The present study shows that patients receiving regimens containing TDF and ddI at standard dose (400 mg/day in patients weighting > 60 kg and 250 mg/day in subjects weighting < 60 kg) experience a significant decrease in the absolute and percentage CD4 and CD8 cell counts, despite the maintenance of viral suppression. More than 50% of these patients showed a decline of more than 100 × 106 CD4 cells/l at 48 weeks follow-up, and up to 30% of them of more than 200 × 106 cells/l. Importantly, CD4 cells depletion was also seen in patients weighting less than 60 kg who received ddI 250 mg/day and TDF. Other combinations including either TDF or ddI did not show such a decrease in the CD4 lymphocyte counts.

In our patients, CD4 cell counts remained stable or progressively increased during the 48 weeks before the switch to the ddI + TDF-based regimen. Indeed, the CD4 cell decline began to be evident 24 weeks after the switch. On the other hand, patients receiving TDF without ddI or vice versa did not show such decrease. Such results, together with other published data [5], discount the possibility that either TDF or ddI alone could be the causative agent of the lymphocyte decrease found in our study. Furthermore, extensive prior experience with ddI-containing regimens also refutes the suggestion that ddI alone may cause such CD4 cell decline [6,7].

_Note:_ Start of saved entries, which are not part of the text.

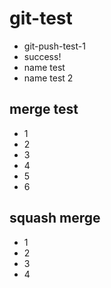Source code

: # git-test

- git-push-test-1
- success!
- name test
- name test 2

## merge test
- 1
- 2
- 3
- 4
- 5
- 6

## squash merge
- 1
- 2
- 3
- 4
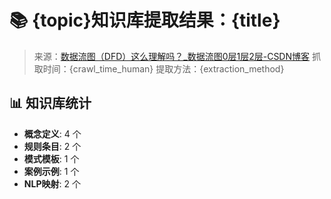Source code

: # 📚 {topic}知识库提取结果：{title}
> 来源：[数据流图（DFD）这么理解吗？_数据流图0层1层2层-CSDN博客](https://blog.csdn.net/qq_63786973/article/details/130622249)
> 抓取时间：{crawl_time_human}
> 提取方法：{extraction_method}

## 📊 知识库统计
- **概念定义**: 4 个
- **规则条目**: 2 个
- **模式模板**: 1 个
- **案例示例**: 1 个
- **NLP映射**: 2 个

The maintenance of the viral suppression despite the progressive CD4 cell reduction observed in these subjects, argues against the lack of antiviral potency of ddI + TDF-containing regimens. Such discordant response regarding virological and immunological results has previously been described in HIV-infected patients on highly active antiretroviral therapy [8,9], but it has been reported in less than 10%. However, a significant decrease in CD4 cell counts was observed in half of our patients.

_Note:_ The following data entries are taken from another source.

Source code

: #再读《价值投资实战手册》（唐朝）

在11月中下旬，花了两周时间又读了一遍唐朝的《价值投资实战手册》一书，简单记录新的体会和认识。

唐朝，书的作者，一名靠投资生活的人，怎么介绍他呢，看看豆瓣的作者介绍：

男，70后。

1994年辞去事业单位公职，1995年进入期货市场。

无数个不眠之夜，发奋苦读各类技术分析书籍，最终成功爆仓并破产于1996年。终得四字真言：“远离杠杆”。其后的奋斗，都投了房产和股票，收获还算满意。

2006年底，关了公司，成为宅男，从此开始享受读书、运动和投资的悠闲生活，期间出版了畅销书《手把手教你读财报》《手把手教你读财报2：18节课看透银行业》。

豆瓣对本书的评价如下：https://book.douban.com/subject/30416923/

Therefore, a plausible explanation for the observed decline in CD4 and CD8 counts could be some kind of lymphocyte toxicity that may be specifically related to the combination of ddI and TDF. In favour of this hypothesis is the fact that, only CD4 counts, CD8 and total lymphocyte counts decreased, whereas no significant changes were observed in other blood series.

According to our pharmacologic measurements, the excessive ddI plasma levels seen in patients receiving ddI + TDF may have exerted an influence on such lymphopenia, although other explanations cannot be discarded at present. Didanosine dose reduction lead to a decrease in ddI plasma levels, such as other authors have also recently reported [10,11], that was followed by a recovery of CD4, CD8 and total lymphocyte counts in a subgroup of prospectively followed patients.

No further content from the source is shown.